Non è sufficiente, dunque, tenere aperti gli Stati, ma anche le chiese, in modo da placare l’ira divina. Jeffress e Copeland si sono già espressi in questo senso. Anche per questo, la chiusura dei luoghi sacri in Italia e la solitudine di papa Francesco in piazza san Pietro di qualche settimana fa non sono sfuggite agli osservatori statunitensi e cristiano-evangelici. Trovando in Bergoglio – ancora una volta – un bersaglio e un colpevole.
Il problema americano
Dal 2013, anno di elezione di papa Francesco, l’universo ultra-cattolico ed evangelico degli Stati Uniti è in fermento. La contrapposizione tra l’afflato terzomondista di Bergoglio e l’orientamento ortodosso del cattolicesimo americano – e americanizzato – si è manifestata sin da subito. Le pulsioni profonde che hanno scosso la politica a stelle e strisce nel 2016, almeno in questo senso, non hanno certo rappresentato una novità. Anzi: il rapporto tra Washington e Santa Sede è storicamente conflittuale. La calma apparente della convivenza tra Barack Obama e Francesco è da considerarsi come parentesi e non come prosecuzione.
Bergoglio ne è consapevole. Come riportato da Jason Horowitz sul The New York Times, poco dopo la sua elezione, di fronte ad alcuni diplomatici accreditati presso la Santa Sede che gli richiedevano particolare cautela sulle nomine dei vescovi negli Stati Uniti, Bergoglio avrebbe ammesso che sì, l’America avrebbe fatto grande resistenza alle sue riforme. Così è stato.
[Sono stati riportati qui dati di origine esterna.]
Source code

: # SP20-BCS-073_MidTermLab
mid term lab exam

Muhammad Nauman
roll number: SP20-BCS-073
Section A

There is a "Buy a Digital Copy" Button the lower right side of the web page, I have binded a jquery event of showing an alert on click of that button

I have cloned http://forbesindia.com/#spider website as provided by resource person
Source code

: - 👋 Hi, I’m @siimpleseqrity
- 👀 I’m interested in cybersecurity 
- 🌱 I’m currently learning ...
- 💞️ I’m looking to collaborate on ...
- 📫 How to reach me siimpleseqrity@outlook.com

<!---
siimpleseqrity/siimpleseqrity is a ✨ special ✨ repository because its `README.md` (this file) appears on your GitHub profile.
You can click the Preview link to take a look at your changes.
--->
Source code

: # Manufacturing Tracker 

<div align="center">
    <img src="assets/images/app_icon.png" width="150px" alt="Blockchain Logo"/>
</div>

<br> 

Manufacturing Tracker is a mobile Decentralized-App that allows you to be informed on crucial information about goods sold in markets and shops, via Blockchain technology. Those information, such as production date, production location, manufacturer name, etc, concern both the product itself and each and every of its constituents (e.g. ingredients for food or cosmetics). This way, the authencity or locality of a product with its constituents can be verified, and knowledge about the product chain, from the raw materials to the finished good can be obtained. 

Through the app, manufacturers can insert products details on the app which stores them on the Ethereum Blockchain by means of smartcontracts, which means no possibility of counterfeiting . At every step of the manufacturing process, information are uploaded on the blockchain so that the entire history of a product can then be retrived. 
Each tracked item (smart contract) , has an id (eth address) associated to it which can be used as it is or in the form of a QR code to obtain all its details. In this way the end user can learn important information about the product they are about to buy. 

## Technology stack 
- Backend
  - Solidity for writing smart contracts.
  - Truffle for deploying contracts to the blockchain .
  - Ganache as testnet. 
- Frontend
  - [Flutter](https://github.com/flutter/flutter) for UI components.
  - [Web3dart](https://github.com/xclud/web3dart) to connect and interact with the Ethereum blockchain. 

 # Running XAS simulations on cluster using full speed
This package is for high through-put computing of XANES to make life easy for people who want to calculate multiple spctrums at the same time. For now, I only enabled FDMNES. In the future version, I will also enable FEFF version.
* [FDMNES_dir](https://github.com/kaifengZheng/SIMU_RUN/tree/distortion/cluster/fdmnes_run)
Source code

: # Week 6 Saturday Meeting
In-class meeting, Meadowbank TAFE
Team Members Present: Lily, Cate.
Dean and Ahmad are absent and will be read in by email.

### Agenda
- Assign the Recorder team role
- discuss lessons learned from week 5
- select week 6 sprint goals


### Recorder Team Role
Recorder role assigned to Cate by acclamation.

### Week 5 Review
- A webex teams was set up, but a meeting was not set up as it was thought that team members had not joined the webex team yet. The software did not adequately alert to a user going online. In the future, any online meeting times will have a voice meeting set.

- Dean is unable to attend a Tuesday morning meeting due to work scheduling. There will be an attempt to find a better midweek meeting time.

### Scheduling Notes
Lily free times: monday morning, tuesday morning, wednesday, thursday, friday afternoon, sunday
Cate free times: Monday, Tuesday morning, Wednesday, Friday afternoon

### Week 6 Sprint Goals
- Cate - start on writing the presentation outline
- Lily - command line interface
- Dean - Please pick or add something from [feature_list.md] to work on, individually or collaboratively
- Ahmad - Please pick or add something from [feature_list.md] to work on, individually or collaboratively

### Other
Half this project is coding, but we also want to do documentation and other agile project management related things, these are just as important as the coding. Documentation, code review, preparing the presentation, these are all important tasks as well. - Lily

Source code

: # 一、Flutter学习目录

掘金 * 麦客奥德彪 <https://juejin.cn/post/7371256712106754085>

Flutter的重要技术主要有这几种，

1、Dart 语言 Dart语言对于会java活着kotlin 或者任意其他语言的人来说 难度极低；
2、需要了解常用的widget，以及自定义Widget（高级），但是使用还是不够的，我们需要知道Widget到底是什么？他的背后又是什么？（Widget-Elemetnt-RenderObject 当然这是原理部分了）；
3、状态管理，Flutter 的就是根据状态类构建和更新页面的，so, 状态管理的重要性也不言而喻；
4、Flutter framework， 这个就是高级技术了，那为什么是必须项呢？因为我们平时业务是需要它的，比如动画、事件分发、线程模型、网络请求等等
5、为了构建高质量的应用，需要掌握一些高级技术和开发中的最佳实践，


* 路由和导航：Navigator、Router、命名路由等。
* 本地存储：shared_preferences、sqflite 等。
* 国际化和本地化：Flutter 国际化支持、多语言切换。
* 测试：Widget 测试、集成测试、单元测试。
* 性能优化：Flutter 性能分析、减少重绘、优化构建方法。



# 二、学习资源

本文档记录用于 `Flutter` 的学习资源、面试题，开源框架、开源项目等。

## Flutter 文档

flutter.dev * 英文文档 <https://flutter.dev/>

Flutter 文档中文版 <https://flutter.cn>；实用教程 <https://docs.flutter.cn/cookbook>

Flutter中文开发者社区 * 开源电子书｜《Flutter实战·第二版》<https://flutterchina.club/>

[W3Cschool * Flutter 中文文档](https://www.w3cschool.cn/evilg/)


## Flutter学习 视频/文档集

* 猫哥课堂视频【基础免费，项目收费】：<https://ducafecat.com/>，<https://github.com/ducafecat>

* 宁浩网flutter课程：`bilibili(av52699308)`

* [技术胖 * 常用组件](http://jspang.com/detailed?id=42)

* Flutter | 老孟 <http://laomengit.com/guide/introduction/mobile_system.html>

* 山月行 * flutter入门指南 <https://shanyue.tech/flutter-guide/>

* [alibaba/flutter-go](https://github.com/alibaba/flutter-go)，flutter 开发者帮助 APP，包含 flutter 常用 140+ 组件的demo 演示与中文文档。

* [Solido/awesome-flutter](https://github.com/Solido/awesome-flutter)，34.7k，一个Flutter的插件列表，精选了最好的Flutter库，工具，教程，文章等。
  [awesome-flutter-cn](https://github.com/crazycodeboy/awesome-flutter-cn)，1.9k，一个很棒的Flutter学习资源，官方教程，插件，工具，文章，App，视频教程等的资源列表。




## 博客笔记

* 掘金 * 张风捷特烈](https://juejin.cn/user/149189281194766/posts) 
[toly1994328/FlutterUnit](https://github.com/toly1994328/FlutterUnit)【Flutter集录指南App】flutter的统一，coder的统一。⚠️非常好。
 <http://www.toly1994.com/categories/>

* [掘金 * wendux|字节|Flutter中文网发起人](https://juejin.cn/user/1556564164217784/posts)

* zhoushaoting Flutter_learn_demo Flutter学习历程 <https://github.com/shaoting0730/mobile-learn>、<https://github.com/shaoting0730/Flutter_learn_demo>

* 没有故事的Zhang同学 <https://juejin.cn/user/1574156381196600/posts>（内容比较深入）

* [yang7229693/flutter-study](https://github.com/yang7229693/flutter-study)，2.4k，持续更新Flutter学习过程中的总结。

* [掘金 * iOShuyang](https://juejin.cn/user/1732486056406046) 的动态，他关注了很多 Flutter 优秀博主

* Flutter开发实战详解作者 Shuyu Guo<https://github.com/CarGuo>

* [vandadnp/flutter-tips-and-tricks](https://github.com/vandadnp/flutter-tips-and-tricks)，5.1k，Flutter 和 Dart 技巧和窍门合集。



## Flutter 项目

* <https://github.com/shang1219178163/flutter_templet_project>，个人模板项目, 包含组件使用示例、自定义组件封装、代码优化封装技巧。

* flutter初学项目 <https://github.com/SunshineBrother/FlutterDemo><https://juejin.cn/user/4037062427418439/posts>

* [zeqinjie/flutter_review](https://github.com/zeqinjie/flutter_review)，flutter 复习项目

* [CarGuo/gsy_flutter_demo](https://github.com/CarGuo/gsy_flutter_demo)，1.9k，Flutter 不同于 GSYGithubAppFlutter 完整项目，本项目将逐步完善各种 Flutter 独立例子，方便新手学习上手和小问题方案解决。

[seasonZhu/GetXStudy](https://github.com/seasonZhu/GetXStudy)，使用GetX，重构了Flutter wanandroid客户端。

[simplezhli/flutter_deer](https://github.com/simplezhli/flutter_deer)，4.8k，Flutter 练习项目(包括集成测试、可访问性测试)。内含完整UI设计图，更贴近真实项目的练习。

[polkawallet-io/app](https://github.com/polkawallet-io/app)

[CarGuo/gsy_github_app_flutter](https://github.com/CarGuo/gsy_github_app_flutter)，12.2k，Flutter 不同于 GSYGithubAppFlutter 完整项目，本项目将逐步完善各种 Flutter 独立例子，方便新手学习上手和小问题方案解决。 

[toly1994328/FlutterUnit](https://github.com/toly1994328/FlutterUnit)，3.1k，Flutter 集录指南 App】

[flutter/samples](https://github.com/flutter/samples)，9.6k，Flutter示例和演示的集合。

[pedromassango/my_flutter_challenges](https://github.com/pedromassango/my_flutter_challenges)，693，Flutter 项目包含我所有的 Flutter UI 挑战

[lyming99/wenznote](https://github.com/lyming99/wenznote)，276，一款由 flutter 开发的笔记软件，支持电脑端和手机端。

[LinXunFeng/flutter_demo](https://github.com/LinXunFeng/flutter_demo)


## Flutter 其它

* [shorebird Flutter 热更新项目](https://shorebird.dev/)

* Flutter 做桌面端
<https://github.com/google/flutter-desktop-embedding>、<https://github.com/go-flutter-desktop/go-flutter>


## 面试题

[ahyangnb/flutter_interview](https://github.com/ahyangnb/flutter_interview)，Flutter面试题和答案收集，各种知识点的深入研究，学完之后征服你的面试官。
L’epidemia di Covid-19 non ha fatto altro che dilatare la distanza oceanica tra Stati Uniti e Santa Sede. Specialmente nelle frange ultraconservatrici. Queste ultime, infatti, attraverso i principali siti della destra cattolica ed evangelica del Paese – su tutti, Lifesitenews – non hanno esitato a mettere in relazione l’emergenza sanitaria come punizione divina alle presunte eresie del messaggio di papa Francesco. Per sferrare l’attacco, l’informazione dei reazionari evangelico-cattolici ha fatto affidamento a vecchi cavalli di battaglia: l’aborto, la sessualità e il matrimonio tra persone dello stesso sesso. Accusando il pontefice di colpevole mollezza su questi temi.
Ecco, dunque, che la pandemia non è sisma, ma sismografo. Le fratture più profonde non si ricompongono, ma si ripresentano. Anche – e soprattutto – in un periodo come questo. Allo slogan “niente sarà come prima”, il problema americano, per la Chiesa cattolica, farà quasi certamente eccezione.